A Chakraborty, R Dutta, V Rastogi
retrograde intubation, tracheal tube exchanger
A Chakraborty, R Dutta, V Rastogi. A Facilitated Technique Of Retrograde Intubation. The Internet Journal of Anesthesiology. 2006 Volume 13 Number 1.
We describe a facilitated way of retrograde intubation. We have placed an anterograde tracheal tube exchanger over the retrogradely placed guide-wire and subsequently an endotracheal tube was rail-roaded over it.
Retrograde intubation is an acceptable alternative technique whenever an airway is found difficult to access due to anatomical or technical reasons. Several techniques were mentioned to facilitate to rail-road the endotracheal tube through the guide-wire or catheter 1 as well as for retrieval of the catheter through nose 2. Tracheal tube exchanger with oxygen port is also an effective aid in scenarios of difficult intubation. Here we have depicted our experience of awake retrograde intubation facilitated by tracheal tube exchanger in patients of limited mouth opening.

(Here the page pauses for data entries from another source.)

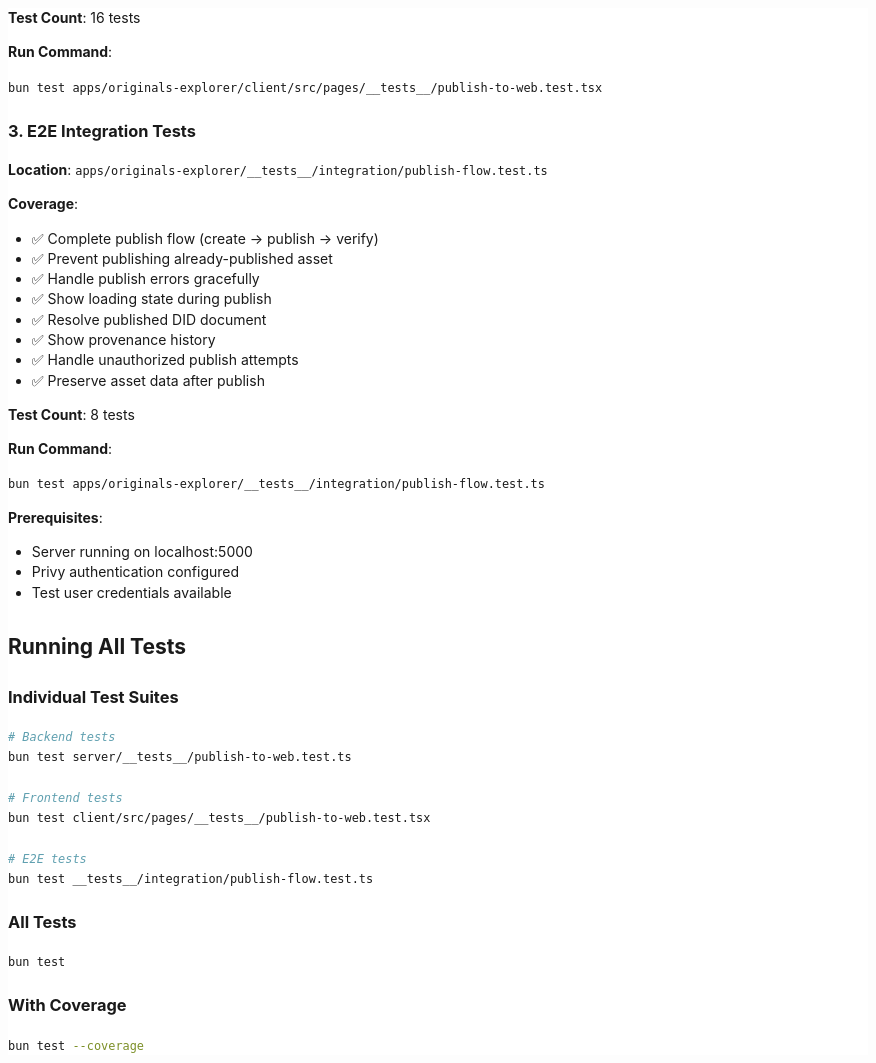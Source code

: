 **Test Count**: 16 tests

**Run Command**:
```bash
bun test apps/originals-explorer/client/src/pages/__tests__/publish-to-web.test.tsx
```

### 3. E2E Integration Tests
**Location**: `apps/originals-explorer/__tests__/integration/publish-flow.test.ts`

**Coverage**:
- ✅ Complete publish flow (create → publish → verify)
- ✅ Prevent publishing already-published asset
- ✅ Handle publish errors gracefully
- ✅ Show loading state during publish
- ✅ Resolve published DID document
- ✅ Show provenance history
- ✅ Handle unauthorized publish attempts
- ✅ Preserve asset data after publish

**Test Count**: 8 tests

**Run Command**:
```bash
bun test apps/originals-explorer/__tests__/integration/publish-flow.test.ts
```

**Prerequisites**:
- Server running on localhost:5000
- Privy authentication configured
- Test user credentials available

## Running All Tests

### Individual Test Suites
```bash
# Backend tests
bun test server/__tests__/publish-to-web.test.ts

# Frontend tests
bun test client/src/pages/__tests__/publish-to-web.test.tsx

# E2E tests
bun test __tests__/integration/publish-flow.test.ts
```

### All Tests
```bash
bun test
```

### With Coverage
```bash
bun test --coverage
```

The patients were premedicated with anticholinergics, antiemetics and mild sedation. Lubrication of the nasal passage with xylocaine jelly and bilateral superior laryngeal block was performed. After puncturing the cricothyroid membrane with 16 G epidural needle, 2ml of 2% xylocaine was injected through it intra-tracheally. A guide-wire (150 cm) used for ureteric catheterization was passed through the needle with bevel facing upwards to bring it out through the nose. It has a malleable soft end which avoids mucosal injury and can be threaded through the oxygen port of the tracheal tube exchanger or bougie. It is a fairly long guide-wire and has surpassed the disadvantage of commonly used smaller length guide-wires which falls short when the bougie is rail-roaded.The intra-tracheal position of the bougie over the guide-wire can be ascertained by palpation of its movement of its tip over the puncture site from outside. A well-lubricated PVC endotracheal tube was rail-roaded over the exchanger easily through the vocal cords. Bevelled end of the endotracheal tube should face posteriorly during mounting to facilitate entry through the glottis. Confirmation of the endotracheal position was done by capnography and auscultation of bilateral breath sounds.
Rail-roading of endotracheal tube over the guide-wire or epidural catheter was found sometimes difficult. Misplacement of the tube may occur due to kinking of the guide-wire or catheter during insertion through the glottis. It can be partially prevented by maintaining sufficient traction of the guide-wire during rail-roading. The use of the anterogradely placed tracheal tube exchanger over the guide-wire can alleviate this problem due to comparatively rigid nature. We have used the tracheal tube exchanger of 60 cm in length and outer diameter of 5mm over which at least 6mm endotracheal tube can be rail-roaded. Trachlight assisted retrograde intubation 3 techniques as well as fluoroscope-aided retrograde placement of guide-wire 4 and fibreoptic bronchoscope guided retrograde intubation 5 was successfully described. Tracheal tube exchanger is cheaper, widely available and needs no expertise to use unlike fibreoptic bronchoscope. Use of this simple facilitated technique of retrograde intubation can be comparable with the use of fibreoptic bronchoscopy in patients with limited mouth opening.